Saudi Arabia has executed at least 175 people over the past 12 months, on average one person every two days, according to a report released today by Amnesty International.
The 43-page report titled "Killing In the Name of Justice: The Death Penalty in Saudi Arabia" said that between January 1985 and June 2015, at least 2,208 people were executed in the kingdom.
An Associated Press tally based on official announcements shows that Saudi Arabia executed 109 people since January, compared to 83 in all of 2014.
The kingdom follows a strict interpretation of Islamic law and applies the death penalty to a number of crimes including murder, rape and drug smuggling. Though not as common, Saudi Courts allow for people to be executed for adultery, apostasy and witchcraft.
People can also be executed for crimes committed when they were below 18 years of age.
"Saudi Arabia's faulty justice system facilitates judicial executions on a mass scale," Said Boumedouha, acting director of Amnesty's Middle East and North Africa program, said in a statement.
In one case highlighted in the report, two sets of brothers from the same extended family were executed in August 2014 in the southern city of Najran after being convicted of receiving large quantities of hashish. Amnesty said the men claimed they were tortured during interrogation and sentenced to death largely based on confessions made after being beaten and deprived of sleep.
Amnesty said it reached out to the Saudi Interior and Justice ministries, but received no reply.

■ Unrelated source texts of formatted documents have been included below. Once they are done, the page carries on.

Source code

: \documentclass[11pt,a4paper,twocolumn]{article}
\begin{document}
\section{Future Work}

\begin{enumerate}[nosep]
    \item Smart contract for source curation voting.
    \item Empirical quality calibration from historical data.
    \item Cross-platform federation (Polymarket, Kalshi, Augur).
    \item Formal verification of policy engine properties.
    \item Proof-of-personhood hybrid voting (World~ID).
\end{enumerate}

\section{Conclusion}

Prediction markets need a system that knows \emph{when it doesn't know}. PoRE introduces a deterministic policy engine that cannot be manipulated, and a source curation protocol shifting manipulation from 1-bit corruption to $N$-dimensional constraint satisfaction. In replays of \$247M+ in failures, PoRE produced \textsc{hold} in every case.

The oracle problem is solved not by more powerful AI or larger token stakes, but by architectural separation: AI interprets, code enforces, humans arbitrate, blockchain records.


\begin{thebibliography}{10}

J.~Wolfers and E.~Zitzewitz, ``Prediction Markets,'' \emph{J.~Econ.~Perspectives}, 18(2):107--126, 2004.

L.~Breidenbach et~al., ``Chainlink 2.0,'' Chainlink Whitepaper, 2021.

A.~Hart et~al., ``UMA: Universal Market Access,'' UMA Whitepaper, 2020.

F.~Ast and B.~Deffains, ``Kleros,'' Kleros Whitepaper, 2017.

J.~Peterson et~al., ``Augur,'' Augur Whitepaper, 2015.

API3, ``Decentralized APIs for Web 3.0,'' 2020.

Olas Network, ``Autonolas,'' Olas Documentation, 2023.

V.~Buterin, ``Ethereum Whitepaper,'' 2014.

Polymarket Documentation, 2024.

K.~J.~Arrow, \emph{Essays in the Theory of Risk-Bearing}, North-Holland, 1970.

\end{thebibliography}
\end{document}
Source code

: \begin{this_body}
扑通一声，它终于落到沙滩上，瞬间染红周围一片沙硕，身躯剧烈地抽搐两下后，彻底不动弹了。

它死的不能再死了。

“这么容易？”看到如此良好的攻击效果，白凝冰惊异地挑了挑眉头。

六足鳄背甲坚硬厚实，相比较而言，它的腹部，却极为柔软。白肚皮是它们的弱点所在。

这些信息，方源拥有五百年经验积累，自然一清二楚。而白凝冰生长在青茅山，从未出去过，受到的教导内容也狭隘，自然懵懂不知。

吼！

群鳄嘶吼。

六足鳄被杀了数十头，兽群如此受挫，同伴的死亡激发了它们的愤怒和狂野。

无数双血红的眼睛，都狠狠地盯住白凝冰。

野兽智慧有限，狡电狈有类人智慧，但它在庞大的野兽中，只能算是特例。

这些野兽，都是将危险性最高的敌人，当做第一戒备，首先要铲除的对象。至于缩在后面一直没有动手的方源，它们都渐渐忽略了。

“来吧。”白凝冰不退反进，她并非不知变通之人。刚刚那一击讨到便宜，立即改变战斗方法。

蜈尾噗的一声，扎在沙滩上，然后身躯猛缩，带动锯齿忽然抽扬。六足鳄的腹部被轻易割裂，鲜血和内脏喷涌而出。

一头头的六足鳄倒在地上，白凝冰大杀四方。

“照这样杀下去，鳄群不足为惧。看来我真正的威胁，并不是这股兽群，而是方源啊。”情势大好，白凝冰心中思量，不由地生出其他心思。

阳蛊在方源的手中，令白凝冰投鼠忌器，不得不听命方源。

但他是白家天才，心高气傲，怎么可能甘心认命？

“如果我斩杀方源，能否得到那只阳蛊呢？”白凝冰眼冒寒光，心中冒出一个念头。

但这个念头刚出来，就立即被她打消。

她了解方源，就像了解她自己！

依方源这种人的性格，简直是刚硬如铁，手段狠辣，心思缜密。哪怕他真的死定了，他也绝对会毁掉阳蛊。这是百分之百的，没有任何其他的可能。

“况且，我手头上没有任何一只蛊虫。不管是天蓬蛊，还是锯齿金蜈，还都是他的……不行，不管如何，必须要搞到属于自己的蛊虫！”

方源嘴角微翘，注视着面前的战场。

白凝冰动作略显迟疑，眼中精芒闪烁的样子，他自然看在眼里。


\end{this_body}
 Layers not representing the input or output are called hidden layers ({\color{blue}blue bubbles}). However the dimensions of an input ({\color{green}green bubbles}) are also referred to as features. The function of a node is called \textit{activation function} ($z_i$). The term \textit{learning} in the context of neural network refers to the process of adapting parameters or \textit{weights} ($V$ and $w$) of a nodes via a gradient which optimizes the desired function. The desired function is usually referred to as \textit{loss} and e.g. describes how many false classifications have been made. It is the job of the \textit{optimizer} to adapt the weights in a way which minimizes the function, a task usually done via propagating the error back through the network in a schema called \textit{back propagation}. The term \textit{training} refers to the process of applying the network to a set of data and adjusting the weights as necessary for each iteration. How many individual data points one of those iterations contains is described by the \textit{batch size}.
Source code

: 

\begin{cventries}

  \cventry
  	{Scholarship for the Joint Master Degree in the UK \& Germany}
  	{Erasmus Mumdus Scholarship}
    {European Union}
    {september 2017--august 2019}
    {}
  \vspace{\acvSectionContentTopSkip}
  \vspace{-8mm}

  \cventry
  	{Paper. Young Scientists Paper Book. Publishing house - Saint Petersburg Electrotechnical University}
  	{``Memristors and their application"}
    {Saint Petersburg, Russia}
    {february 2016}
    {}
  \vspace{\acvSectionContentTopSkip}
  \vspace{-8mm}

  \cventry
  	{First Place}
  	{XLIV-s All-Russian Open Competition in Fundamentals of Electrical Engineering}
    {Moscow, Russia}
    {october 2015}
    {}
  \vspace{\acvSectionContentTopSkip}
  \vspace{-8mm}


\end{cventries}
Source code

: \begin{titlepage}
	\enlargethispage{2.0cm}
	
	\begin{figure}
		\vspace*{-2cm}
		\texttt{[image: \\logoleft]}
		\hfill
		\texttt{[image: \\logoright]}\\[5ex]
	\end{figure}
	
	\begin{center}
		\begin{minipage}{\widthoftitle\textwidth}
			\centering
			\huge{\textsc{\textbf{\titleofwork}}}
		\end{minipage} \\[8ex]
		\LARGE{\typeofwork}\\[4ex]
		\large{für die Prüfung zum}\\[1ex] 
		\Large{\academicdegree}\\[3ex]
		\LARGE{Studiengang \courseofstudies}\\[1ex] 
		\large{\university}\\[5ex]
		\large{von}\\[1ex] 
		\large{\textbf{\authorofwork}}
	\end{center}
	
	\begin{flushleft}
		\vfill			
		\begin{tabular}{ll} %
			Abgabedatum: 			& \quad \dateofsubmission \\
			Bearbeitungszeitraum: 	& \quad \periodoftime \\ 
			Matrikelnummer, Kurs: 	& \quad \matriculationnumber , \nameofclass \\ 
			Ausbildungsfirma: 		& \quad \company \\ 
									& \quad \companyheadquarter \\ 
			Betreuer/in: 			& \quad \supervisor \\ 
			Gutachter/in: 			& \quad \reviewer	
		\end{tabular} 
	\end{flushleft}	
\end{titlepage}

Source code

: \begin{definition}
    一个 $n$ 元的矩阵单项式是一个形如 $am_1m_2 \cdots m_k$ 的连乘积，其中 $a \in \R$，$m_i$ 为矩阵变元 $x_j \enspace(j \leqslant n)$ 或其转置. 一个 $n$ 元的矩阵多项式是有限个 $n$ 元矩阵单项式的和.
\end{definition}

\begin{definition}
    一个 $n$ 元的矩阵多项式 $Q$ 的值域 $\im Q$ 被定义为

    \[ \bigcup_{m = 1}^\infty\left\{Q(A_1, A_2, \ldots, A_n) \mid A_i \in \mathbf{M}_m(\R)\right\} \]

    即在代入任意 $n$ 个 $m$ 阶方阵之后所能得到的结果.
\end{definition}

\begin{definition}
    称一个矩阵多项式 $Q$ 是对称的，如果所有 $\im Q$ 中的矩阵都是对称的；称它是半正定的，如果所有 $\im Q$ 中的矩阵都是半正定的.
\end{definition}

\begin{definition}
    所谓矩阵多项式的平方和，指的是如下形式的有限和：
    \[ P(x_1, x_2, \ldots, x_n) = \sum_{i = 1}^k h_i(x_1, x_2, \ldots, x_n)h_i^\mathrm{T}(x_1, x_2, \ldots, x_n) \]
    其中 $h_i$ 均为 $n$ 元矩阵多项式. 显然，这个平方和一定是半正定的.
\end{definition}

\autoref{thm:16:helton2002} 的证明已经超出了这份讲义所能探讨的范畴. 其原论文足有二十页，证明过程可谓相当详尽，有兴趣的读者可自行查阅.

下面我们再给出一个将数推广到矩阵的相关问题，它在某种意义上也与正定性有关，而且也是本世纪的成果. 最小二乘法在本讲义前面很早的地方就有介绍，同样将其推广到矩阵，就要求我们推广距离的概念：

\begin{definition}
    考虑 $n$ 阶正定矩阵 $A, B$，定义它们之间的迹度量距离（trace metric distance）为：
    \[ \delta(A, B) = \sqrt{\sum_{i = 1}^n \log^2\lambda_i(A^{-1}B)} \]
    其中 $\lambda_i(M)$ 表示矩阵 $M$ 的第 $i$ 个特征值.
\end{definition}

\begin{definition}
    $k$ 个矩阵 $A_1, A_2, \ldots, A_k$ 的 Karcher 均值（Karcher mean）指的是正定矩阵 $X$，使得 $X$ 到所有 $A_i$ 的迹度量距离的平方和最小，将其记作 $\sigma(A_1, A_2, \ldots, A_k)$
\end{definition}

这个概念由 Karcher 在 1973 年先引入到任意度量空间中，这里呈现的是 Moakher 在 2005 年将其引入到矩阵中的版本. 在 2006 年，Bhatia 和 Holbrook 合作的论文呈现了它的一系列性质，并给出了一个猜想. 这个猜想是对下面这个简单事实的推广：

Most executions are carried out by beheading, though some are also done by firing squad. In rare cases, executed bodies have been displayed in public to deter others from committing crime.
Islamic law as practiced in Saudi Arabia allows for retribution in some cases, whereby relatives of the murder victim have the right to decide if the offender should be executed or pardoned. If pardoned, compensation or "blood money" is often paid to the family.
In one case reported in Saudi media in 2012, a father pardoned his son's killer on condition he memorise the Quran before leaving prison.
Amnesty said almost half of those executed during the last 30 years were foreign nationals, many of whom lack the Arabic skills to understand court proceedings and charges. Almost a third of those executed were for drug-related offenses.
The rights group said Saudi authorities have denied its researchers access to the country. The London-based rights group said it researched cases for this report by contacting people before their execution and reaching out to relatives and lawyers, in addition to analysing available court documents.